This change may seriously impact the SERP position of many major retailers running their stores on Salesforce Commerce Cloud—as well as those using other breeds of eCommerce platforms. But the change could also be seen as a potential blessing in disguise, a much-needed prod for operators to go the extra mile and look beyond the standard optimization tactics, including image optimization, lazy loading, CDN, tag managers, or implementing AMP.

In this post, we’ll look at the possible ways to get Salesforce Commerce Cloud (SFCC for short) up to speed and run a fast, highly performant website that ranks high in Google’s search results. Or how, instead of spending the precious dollars trying to shave a single second off the load times, you can deliver an instant-loading website with half the effort.

Google’s upcoming ranking update is not just a giant’s whim to shake the eCommerce landscape. It perfectly aligns with the current trends in eCommerce and rightly gives more credit to highly performant, speedy websites. Stores aren’t only competing on price and quality of service but increasingly more on the overall experience.

It’s no secret that Salesforce Commerce Cloud, just like many other eCommerce platforms out there, was designed in a way that mainly focuses on core business functionalities: displaying product information along with pricing and giving operators a functional backend to manage their stock. Website speed optimization is left to the platforms’ customers, system integrators, designers and developers.
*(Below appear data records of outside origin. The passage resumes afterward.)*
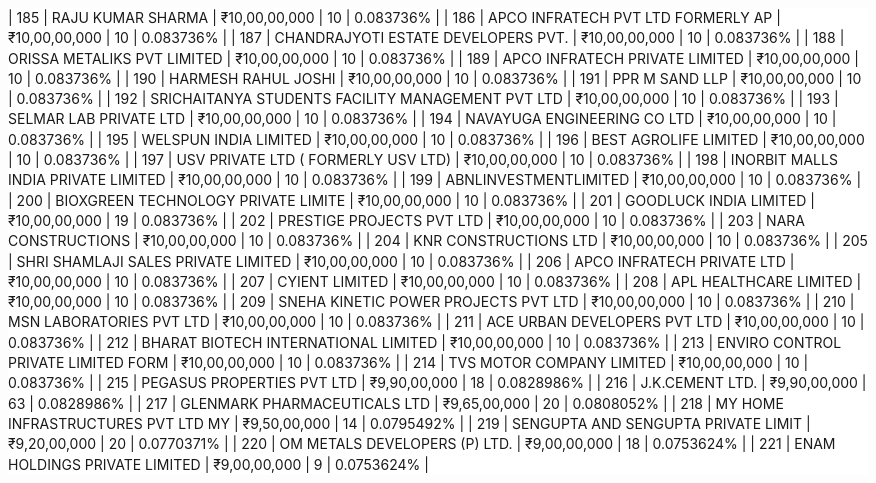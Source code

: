 | 185    | RAJU KUMAR SHARMA                                             | ₹10,00,00,000      | 10                 | 0.083736%  |
| 186    | APCO INFRATECH PVT LTD FORMERLY AP                            | ₹10,00,00,000      | 10                 | 0.083736%  |
| 187    | CHANDRAJYOTI ESTATE DEVELOPERS PVT.                           | ₹10,00,00,000      | 10                 | 0.083736%  |
| 188    | ORISSA METALIKS PVT LIMITED                                   | ₹10,00,00,000      | 10                 | 0.083736%  |
| 189    | APCO INFRATECH PRIVATE LIMITED                                | ₹10,00,00,000      | 10                 | 0.083736%  |
| 190    | HARMESH RAHUL JOSHI                                           | ₹10,00,00,000      | 10                 | 0.083736%  |
| 191    | PPR M SAND LLP                                                | ₹10,00,00,000      | 10                 | 0.083736%  |
| 192    | SRICHAITANYA STUDENTS FACILITY MANAGEMENT PVT LTD             | ₹10,00,00,000      | 10                 | 0.083736%  |
| 193    | SELMAR LAB PRIVATE LTD                                        | ₹10,00,00,000      | 10                 | 0.083736%  |
| 194    | NAVAYUGA ENGINEERING CO LTD                                   | ₹10,00,00,000      | 10                 | 0.083736%  |
| 195    | WELSPUN INDIA LIMITED                                         | ₹10,00,00,000      | 10                 | 0.083736%  |
| 196    | BEST AGROLIFE LIMITED                                         | ₹10,00,00,000      | 10                 | 0.083736%  |
| 197    | USV PRIVATE LTD ( FORMERLY USV LTD)                           | ₹10,00,00,000      | 10                 | 0.083736%  |
| 198    | INORBIT MALLS INDIA PRIVATE LIMITED                           | ₹10,00,00,000      | 10                 | 0.083736%  |
| 199    | ABNLINVESTMENTLIMITED                                         | ₹10,00,00,000      | 10                 | 0.083736%  |
| 200    | BIOXGREEN TECHNOLOGY PRIVATE LIMITE                           | ₹10,00,00,000      | 10                 | 0.083736%  |
| 201    | GOODLUCK INDIA LIMITED                                        | ₹10,00,00,000      | 19                 | 0.083736%  |
| 202    | PRESTIGE PROJECTS PVT LTD                                     | ₹10,00,00,000      | 10                 | 0.083736%  |
| 203    | NARA CONSTRUCTIONS                                            | ₹10,00,00,000      | 10                 | 0.083736%  |
| 204    | KNR CONSTRUCTIONS LTD                                         | ₹10,00,00,000      | 10                 | 0.083736%  |
| 205    | SHRI SHAMLAJI SALES PRIVATE LIMITED                           | ₹10,00,00,000      | 10                 | 0.083736%  |
| 206    | APCO INFRATECH PRIVATE LTD                                    | ₹10,00,00,000      | 10                 | 0.083736%  |
| 207    | CYIENT LIMITED                                                | ₹10,00,00,000      | 10                 | 0.083736%  |
| 208    | APL HEALTHCARE LIMITED                                        | ₹10,00,00,000      | 10                 | 0.083736%  |
| 209    | SNEHA KINETIC POWER PROJECTS PVT LTD                          | ₹10,00,00,000      | 10                 | 0.083736%  |
| 210    | MSN LABORATORIES PVT LTD                                      | ₹10,00,00,000      | 10                 | 0.083736%  |
| 211    | ACE URBAN DEVELOPERS PVT LTD                                  | ₹10,00,00,000      | 10                 | 0.083736%  |
| 212    | BHARAT BIOTECH INTERNATIONAL LIMITED                          | ₹10,00,00,000      | 10                 | 0.083736%  |
| 213    | ENVIRO CONTROL PRIVATE LIMITED FORM                           | ₹10,00,00,000      | 10                 | 0.083736%  |
| 214    | TVS MOTOR COMPANY LIMITED                                     | ₹10,00,00,000      | 10                 | 0.083736%  |
| 215    | PEGASUS PROPERTIES PVT LTD                                    | ₹9,90,00,000       | 18                 | 0.0828986% |
| 216    | J.K.CEMENT LTD.                                               | ₹9,90,00,000       | 63                 | 0.0828986% |
| 217    | GLENMARK PHARMACEUTICALS LTD                                  | ₹9,65,00,000       | 20                 | 0.0808052% |
| 218    | MY HOME INFRASTRUCTURES PVT LTD MY                            | ₹9,50,00,000       | 14                 | 0.0795492% |
| 219    | SENGUPTA AND SENGUPTA PRIVATE LIMIT                           | ₹9,20,00,000       | 20                 | 0.0770371% |
| 220    | OM METALS DEVELOPERS (P) LTD.                                 | ₹9,00,00,000       | 18                 | 0.0753624% |
| 221    | ENAM HOLDINGS PRIVATE LIMITED                                 | ₹9,00,00,000       | 9                  | 0.0753624% |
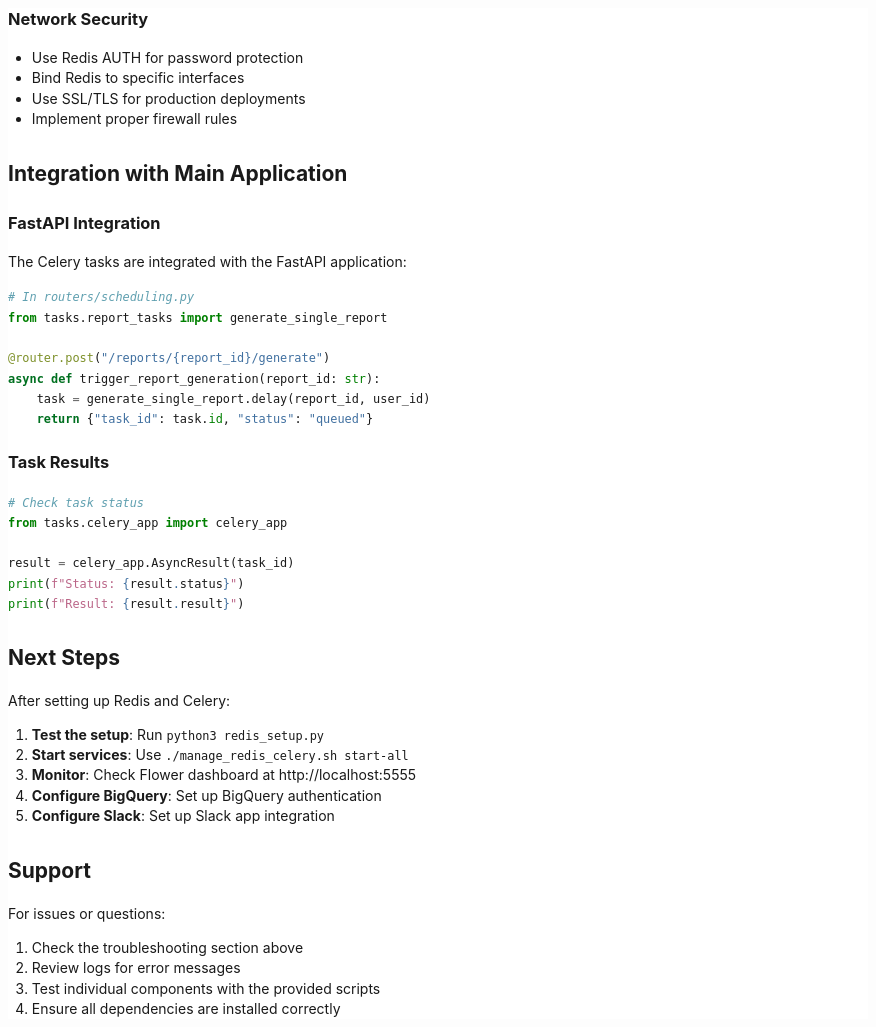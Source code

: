 ### Network Security

- Use Redis AUTH for password protection
- Bind Redis to specific interfaces
- Use SSL/TLS for production deployments
- Implement proper firewall rules

## Integration with Main Application

### FastAPI Integration

The Celery tasks are integrated with the FastAPI application:

```python
# In routers/scheduling.py
from tasks.report_tasks import generate_single_report

@router.post("/reports/{report_id}/generate")
async def trigger_report_generation(report_id: str):
    task = generate_single_report.delay(report_id, user_id)
    return {"task_id": task.id, "status": "queued"}
```

### Task Results

```python
# Check task status
from tasks.celery_app import celery_app

result = celery_app.AsyncResult(task_id)
print(f"Status: {result.status}")
print(f"Result: {result.result}")
```

## Next Steps

After setting up Redis and Celery:

1. **Test the setup**: Run `python3 redis_setup.py`
2. **Start services**: Use `./manage_redis_celery.sh start-all`
3. **Monitor**: Check Flower dashboard at http://localhost:5555
4. **Configure BigQuery**: Set up BigQuery authentication
5. **Configure Slack**: Set up Slack app integration

## Support

For issues or questions:
1. Check the troubleshooting section above
2. Review logs for error messages
3. Test individual components with the provided scripts
4. Ensure all dependencies are installed correctly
Certainly not. Speed issues permeate all the popular SaaS eCommerce platforms, including Magento, Shopify Plus, Oracle Commerce Cloud, BigCommerce and SAP Commerce Cloud (Hybris). We’ve written about optimizing these platforms for speed in other posts on our blog.
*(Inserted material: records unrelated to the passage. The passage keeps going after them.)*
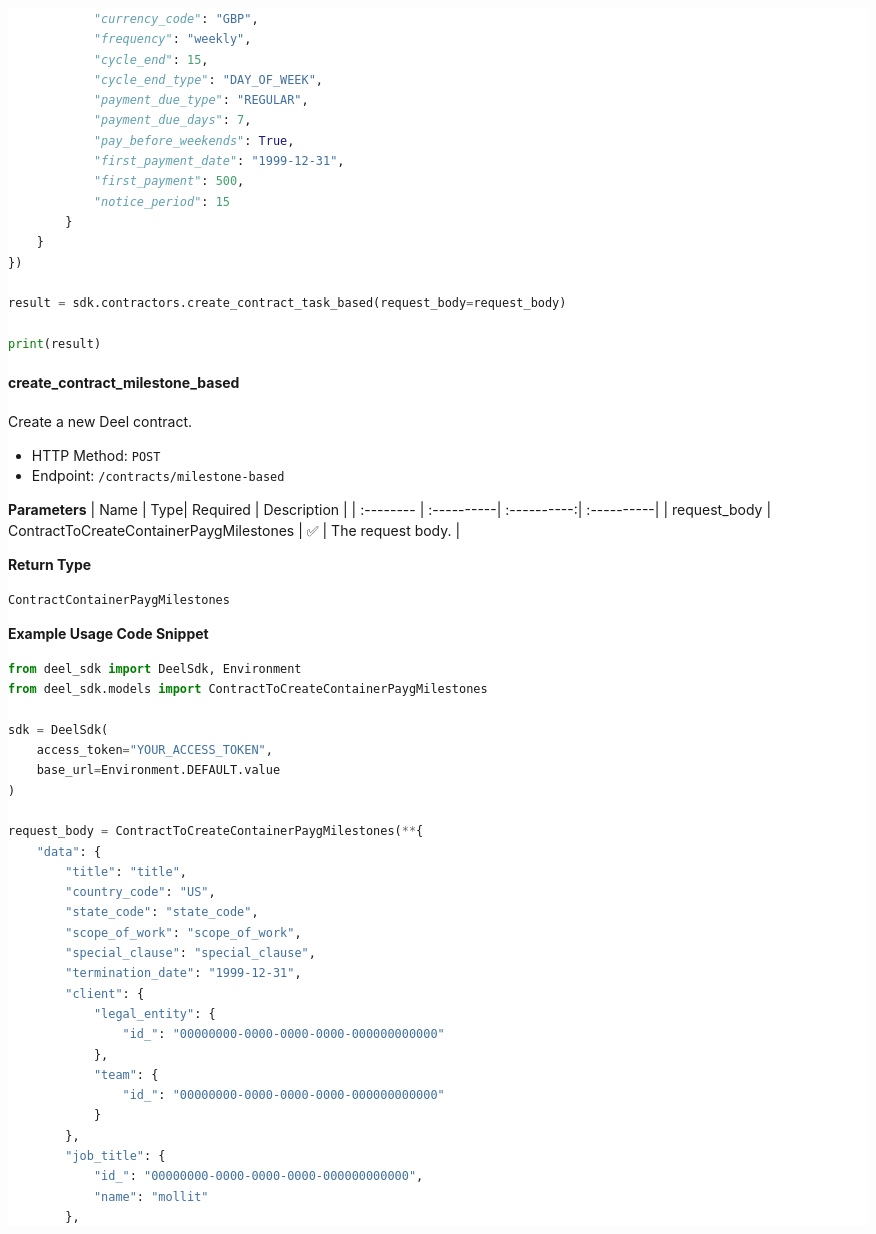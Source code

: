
 ```py
            "currency_code": "GBP",
            "frequency": "weekly",
            "cycle_end": 15,
            "cycle_end_type": "DAY_OF_WEEK",
            "payment_due_type": "REGULAR",
            "payment_due_days": 7,
            "pay_before_weekends": True,
            "first_payment_date": "1999-12-31",
            "first_payment": 500,
            "notice_period": 15
        }
    }
})

result = sdk.contractors.create_contract_task_based(request_body=request_body)

print(result)
```

#### **create_contract_milestone_based**

Create a new Deel contract.

- HTTP Method: `POST`
- Endpoint: `/contracts/milestone-based`

**Parameters**
| Name | Type| Required | Description |
| :-------- | :----------| :----------:| :----------|
| request_body | ContractToCreateContainerPaygMilestones | ✅ | The request body. |

**Return Type**

`ContractContainerPaygMilestones`

**Example Usage Code Snippet**

```py
from deel_sdk import DeelSdk, Environment
from deel_sdk.models import ContractToCreateContainerPaygMilestones

sdk = DeelSdk(
    access_token="YOUR_ACCESS_TOKEN",
    base_url=Environment.DEFAULT.value
)

request_body = ContractToCreateContainerPaygMilestones(**{
    "data": {
        "title": "title",
        "country_code": "US",
        "state_code": "state_code",
        "scope_of_work": "scope_of_work",
        "special_clause": "special_clause",
        "termination_date": "1999-12-31",
        "client": {
            "legal_entity": {
                "id_": "00000000-0000-0000-0000-000000000000"
            },
            "team": {
                "id_": "00000000-0000-0000-0000-000000000000"
            }
        },
        "job_title": {
            "id_": "00000000-0000-0000-0000-000000000000",
            "name": "mollit"
        },
```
In April 2020, we performed a study in which we looked at the Google Lighthouse scores of the leading 500 US internet retailers (IR500) to see which eCommerce platform consistently delivers the fastest sites. Unfortunately, the conclusion was that most IR500 websites run surprisingly slow, regardless of their eCommerce platform. In fact, our data found that in-house systems outperform the leading eCommerce platforms by 61%.

The average Lighthouse scores for websites on the leading eCommerce platforms: Salesforce Commerce Cloud, Magento, Shopify, SAP Commerce Cloud (Hybris), and Oracle Commerce Cloud was a mere 18.7 (median 15)

Averaging 18.5, Salesforce Commerce Cloud had comparable scores to Magento. The median scores were 17 and 13.5 for SFCC and Magento, respectively. In contrast, the average performance score for websites using in-house / homegrown eCommerce systems was 15% higher than the IR500 and averaged at 30.1. Perhaps this is one of the reasons that nearly one-fifth of the IR500 websites use an in-house eCommerce solution.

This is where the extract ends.